What to do
Each entry that appears below should be restated exactly as it is.

Source texts of formatted documents
★ ★ ★

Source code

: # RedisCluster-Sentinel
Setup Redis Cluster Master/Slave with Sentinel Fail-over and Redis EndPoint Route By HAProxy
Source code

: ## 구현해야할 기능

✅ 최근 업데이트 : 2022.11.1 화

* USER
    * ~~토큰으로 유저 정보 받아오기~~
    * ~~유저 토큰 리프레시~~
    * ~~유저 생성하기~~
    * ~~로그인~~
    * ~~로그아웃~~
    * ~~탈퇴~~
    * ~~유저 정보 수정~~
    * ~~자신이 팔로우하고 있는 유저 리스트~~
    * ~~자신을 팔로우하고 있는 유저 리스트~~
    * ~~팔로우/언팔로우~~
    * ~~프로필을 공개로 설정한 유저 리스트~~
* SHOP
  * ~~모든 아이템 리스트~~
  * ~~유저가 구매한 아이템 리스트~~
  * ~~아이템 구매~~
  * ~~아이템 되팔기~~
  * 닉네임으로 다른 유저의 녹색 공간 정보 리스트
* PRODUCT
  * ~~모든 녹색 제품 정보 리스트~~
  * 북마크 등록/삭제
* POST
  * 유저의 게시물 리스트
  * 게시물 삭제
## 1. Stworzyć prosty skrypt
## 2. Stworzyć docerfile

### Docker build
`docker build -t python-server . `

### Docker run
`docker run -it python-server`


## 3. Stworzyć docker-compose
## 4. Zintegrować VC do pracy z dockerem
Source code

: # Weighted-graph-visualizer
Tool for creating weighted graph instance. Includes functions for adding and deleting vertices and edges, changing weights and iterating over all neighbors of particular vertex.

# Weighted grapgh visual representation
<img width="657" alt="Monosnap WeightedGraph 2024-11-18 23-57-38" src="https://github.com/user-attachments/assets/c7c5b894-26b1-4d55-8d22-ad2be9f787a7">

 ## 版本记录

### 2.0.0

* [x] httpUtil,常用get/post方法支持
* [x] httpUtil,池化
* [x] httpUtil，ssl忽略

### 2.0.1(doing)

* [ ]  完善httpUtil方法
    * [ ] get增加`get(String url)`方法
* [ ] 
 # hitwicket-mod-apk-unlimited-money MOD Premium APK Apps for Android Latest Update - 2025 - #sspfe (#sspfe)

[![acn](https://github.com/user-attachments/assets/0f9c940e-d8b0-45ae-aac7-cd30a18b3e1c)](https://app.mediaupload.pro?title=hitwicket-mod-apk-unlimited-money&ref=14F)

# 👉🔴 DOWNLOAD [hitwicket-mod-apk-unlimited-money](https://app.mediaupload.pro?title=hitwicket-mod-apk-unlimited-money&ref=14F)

★ ★ ★

Task output
Source code

: # RedisCluster-Sentinel
Setup Redis Cluster Master/Slave with Sentinel Fail-over and Redis EndPoint Route By HAProxy
Source code

: ## 구현해야할 기능

✅ 최근 업데이트 : 2022.11.1 화

* USER
    * ~~토큰으로 유저 정보 받아오기~~
    * ~~유저 토큰 리프레시~~
    * ~~유저 생성하기~~
    * ~~로그인~~
    * ~~로그아웃~~
    * ~~탈퇴~~
    * ~~유저 정보 수정~~
    * ~~자신이 팔로우하고 있는 유저 리스트~~
    * ~~자신을 팔로우하고 있는 유저 리스트~~
    * ~~팔로우/언팔로우~~
    * ~~프로필을 공개로 설정한 유저 리스트~~
* SHOP
  * ~~모든 아이템 리스트~~
  * ~~유저가 구매한 아이템 리스트~~
  * ~~아이템 구매~~
  * ~~아이템 되팔기~~
  * 닉네임으로 다른 유저의 녹색 공간 정보 리스트
* PRODUCT
  * ~~모든 녹색 제품 정보 리스트~~
  * 북마크 등록/삭제
* POST
  * 유저의 게시물 리스트
  * 게시물 삭제
## 1. Stworzyć prosty skrypt
## 2. Stworzyć docerfile

### Docker build
`docker build -t python-server . `

### Docker run
`docker run -it python-server`


## 3. Stworzyć docker-compose
## 4. Zintegrować VC do pracy z dockerem
Source code

: # Weighted-graph-visualizer
Tool for creating weighted graph instance. Includes functions for adding and deleting vertices and edges, changing weights and iterating over all neighbors of particular vertex.

# Weighted grapgh visual representation
<img width="657" alt="Monosnap WeightedGraph 2024-11-18 23-57-38" src="https://github.com/user-attachments/assets/c7c5b894-26b1-4d55-8d22-ad2be9f787a7">

 ## 版本记录

### 2.0.0

* [x] httpUtil,常用get/post方法支持
* [x] httpUtil,池化
* [x] httpUtil，ssl忽略

### 2.0.1(doing)

* [ ]  完善httpUtil方法
    * [ ] get增加`get(String url)`方法
* [ ] 
 # hitwicket-mod-apk-unlimited-money MOD Premium APK Apps for Android Latest Update - 2025 - #sspfe (#sspfe)

[![acn](https://github.com/user-attachments/assets/0f9c940e-d8b0-45ae-aac7-cd30a18b3e1c)](https://app.mediaupload.pro?title=hitwicket-mod-apk-unlimited-money&ref=14F)

# 👉🔴 DOWNLOAD [hitwicket-mod-apk-unlimited-money](https://app.mediaupload.pro?title=hitwicket-mod-apk-unlimited-money&ref=14F)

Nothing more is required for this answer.